This seems to be a book that everyone in a certain age bracket has read. A lot of people have read it, don’t get me wrong, but it seems that every woman over 50 I’ve talked to remembers reading it close to when it came out. It was a big deal. It has multiple movie adaptations. And I can’t really see why. Maybe it’s for the nostalgia. While shelved in the adult section now, it was kind of a YA hit when it came out, or so it seems. Maybe the evolution of YA and of our culture in general changes the perspective a bit. It’s a story of how children and siblings can survive and endure hardship, but it’s also about the awful and depraved lengths people will go to for money.
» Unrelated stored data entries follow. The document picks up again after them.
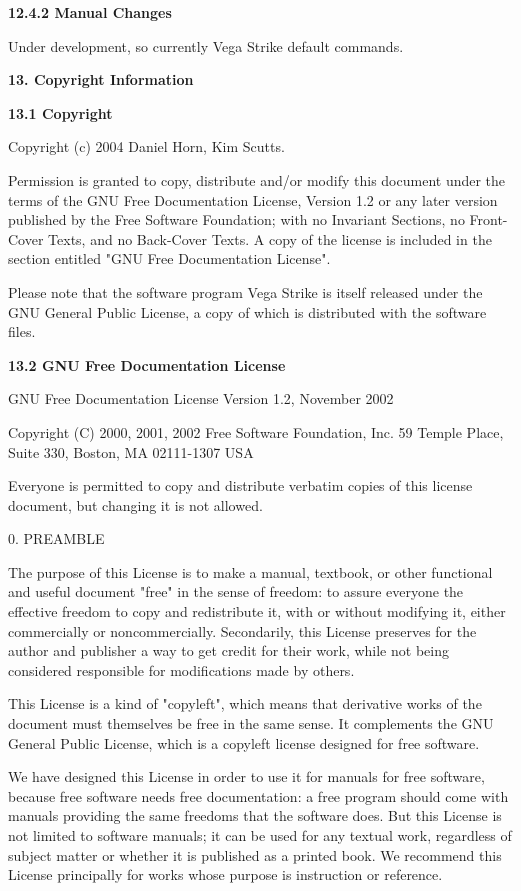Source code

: \documentclass{article}
\begin{document}
\textbf{12.4.2 Manual Changes }

Under development, so currently Vega Strike default commands. 



\textbf{13. Copyright Information }

\textbf{13.1 Copyright }

Copyright (c) 2004 Daniel Horn, Kim Scutts. 

Permission is granted to copy, distribute and/or modify this document under the terms of the GNU Free Documentation License, Version 1.2 or any later version published by the Free Software Foundation; with no Invariant Sections, no Front-Cover Texts, and no Back-Cover Texts. A copy of the license is included in the section entitled "GNU Free Documentation License". 

Please note that the software program Vega Strike is itself released under the GNU General Public License, a copy of which is distributed with the software files. 

\textbf{13.2 GNU Free Documentation License }

GNU Free Documentation License Version 1.2, November 2002 

Copyright (C) 2000, 2001, 2002 Free Software Foundation, Inc. 59 Temple Place, Suite 330, Boston, MA  02111-1307 USA 

 Everyone is permitted to copy and distribute verbatim copies of this license document, but changing it is not allowed. 

0. PREAMBLE 

The purpose of this License is to make a manual, textbook, or other functional and useful document "free" in the sense of freedom: to assure everyone the effective freedom to copy and redistribute it, with or without modifying it, either commercially or noncommercially. Secondarily, this License preserves for the author and publisher a way to get credit for their work, while not being considered responsible for modifications made by others. 

This License is a kind of "copyleft", which means that derivative works of the document must themselves be free in the same sense. It complements the GNU General Public License, which is a copyleft license designed for free software. 

We have designed this License in order to use it for manuals for free software, because free software needs free documentation: a free program should come with manuals providing the same freedoms that the software does.  But this License is not limited to software manuals; it can be used for any textual work, regardless of subject matter or whether it is published as a printed book.  We recommend this License principally for works whose purpose is instruction or reference. 
\end{document}
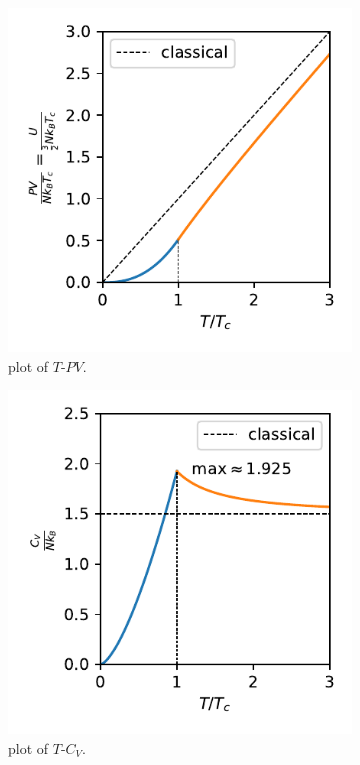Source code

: \begin{itemize}
	\begin{figure}[H]
		\centering
		\begin{subfigure}{0.4\linewidth}
			\centering
			\includegraphics[scale=0.8]{figures/plot of T-PV.pdf}
			\caption{plot of $T$-$P V$.}
		\end{subfigure}
		\begin{subfigure}{0.4\linewidth}
			\centering
			\includegraphics[scale=0.8]{figures/plot of T-C_V.pdf}
			\caption{plot of $T$-$C_V$.}
		\end{subfigure}
		\caption{}
	\end{figure}
	

\end{itemize}
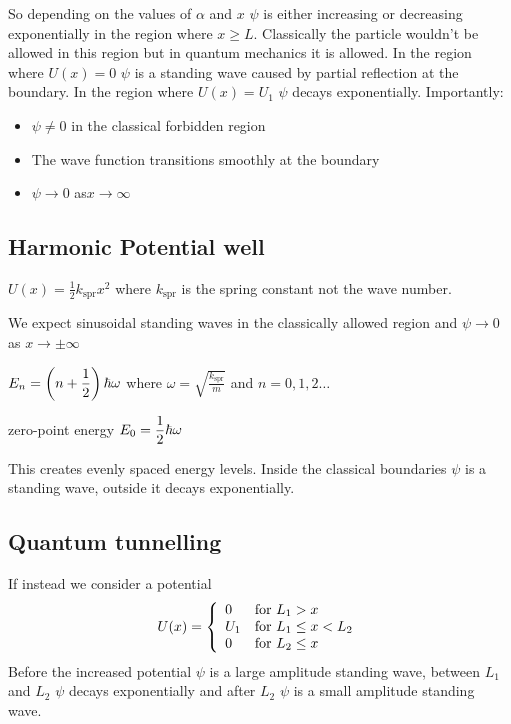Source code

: So depending on the values of \(\alpha\) and \(x\) \(\psi\) is either increasing or decreasing exponentially in the region where \(x\ge L\). Classically the particle wouldn't be allowed in this region but in quantum mechanics it is allowed. In the region where \(U(x) = 0\) \(\psi\) is a standing wave caused by partial reflection at the boundary. In the region where \(U(x) = U_1\) \(\psi\) decays exponentially. Importantly:
\begin{itemize}
\item \(\psi\ne 0\) in the classical forbidden region
\item The wave function transitions smoothly at the boundary
\item \(\psi\to0\) as\(x\to\infty\)
\end{itemize}

\subsection*{Harmonic Potential well}

\(U(x)=\frac 12k_{\text{spr}}x^2\) where \(k_{\text{spr}}\) is the spring constant not the wave number.

We expect sinusoidal standing waves in the classically allowed region and \(\psi\to0\) as \(x\to\pm\infty\)

\(\displaystyle{E_n=\left(n+\frac 12\right)\hbar\omega}\) where \(\displaystyle{\omega = \sqrt{\frac{k_{\text{spr}}}{m}}}\) and \(n=0,1,2\dots\)

zero-point energy \(\displaystyle{E_0=\frac 12\hbar\omega}\)

This creates evenly spaced energy levels. Inside the classical boundaries \(\psi\) is a standing wave, outside it decays exponentially.

\subsection*{Quantum tunnelling}

If instead we consider a potential
\[U(x) = \left\{
\begin{array}{l l}
0 & \text{for } L_1>x\\
U_1 & \text{for } L_1\le x<L_2\\
0 & \text{for } L_2\le x
\end{array}
\right.\]
Before the increased potential \(\psi\) is a large amplitude standing wave, between \(L_1\) and \(L_2\) \(\psi\) decays exponentially and after \(L_2\) \(\psi\) is a small amplitude standing wave.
The basic story is as follows: the father of a family of four dies suddenly in a car crash. The stay-at-home mom realizes that she can’t keep the family afloat on her own (especially considering they borrowed against the future and are in debt) and so she begs her mother to go home to her childhood estate. Grandmother agrees on the condition that the children stay hidden until Grandfather either dies or accepts their existence, whichever comes first, with the former being most likely. So the four kids, 4-year old twins Carrie and Cory, 12-year-old Cathy, and 14-year-old Chris live in an upstairs ensuite room with attic access, with only Grandma and their mother knowing of their existence. They are to stay hidden without letting the staff know of their presence. We find out why the kids are hidden – Grandfather did not approve of his daughter’s marriage (for a pretty good reason) and wrote her out of his will. So the kids stay hidden while mom tries to win her way back into his good graces and his will. The kids are constantly told that Grandfather is on his deathbed, but always manages to make a comeback. The kids are told again and again that this is temporary, but the time goes on and on. (I’m trying not to give too many spoilers here!)
The treatment of these children is horrible. The Grandmother is a religious fanatic and is mentally and physically abusive toward the children. The mother is selfish and childish and naive. She only sees what she wants to see, and she doesn’t want to see the suffering of her children, so she doesn’t. She only thinks of herself and how she feels. Buying gifts for her children make her feel good, and for a while the children love her more for them. But the older siblings see that she is trying to buy their love, and it stops being effective. As a reader, you catch on very early that the mother is making promises she never intends on keeping to her children. She says she’s saving money for a house for them, but then spends wildly on gifts for them and jewelry for herself. She says she’s going to secretary classes, but complains that they’re hard and we know she stops them long before she admits to the children. She’s enjoying the wealthy lifestyle she grew up with, and that becomes more important than her children. She was raised to be a trophy wife, not a trophy mother. If she had married elsewhere with her father’s approval, her children would probably have been raised by nannies.
And this isn’t even really the focus of the book. It focuses on the children and how they cope with growing up in this forced isolation. There are sweet moments, but then there are some not-so-sweet moments. More of the latter than the former. Wikipedia says it’s a Gothic novel, although I always associate that term with Regency-era and castles and things, although I suppose that isn’t accurate. But there are a lot of elements in common. Having a tv in a Gothic novel seems disjointed, though!
This fulfills the CBR11 Bingo square of “Banned Books.” I feel like I read this because I had to, not because I wanted to. It felt like an assignment, or like I book I was supposed to read for something (which it was!) Would I recommend it? Not really, unless you’re curious about the pop-culture references to it. And judging by the Wikipedia articles, the rest of the series gets weird.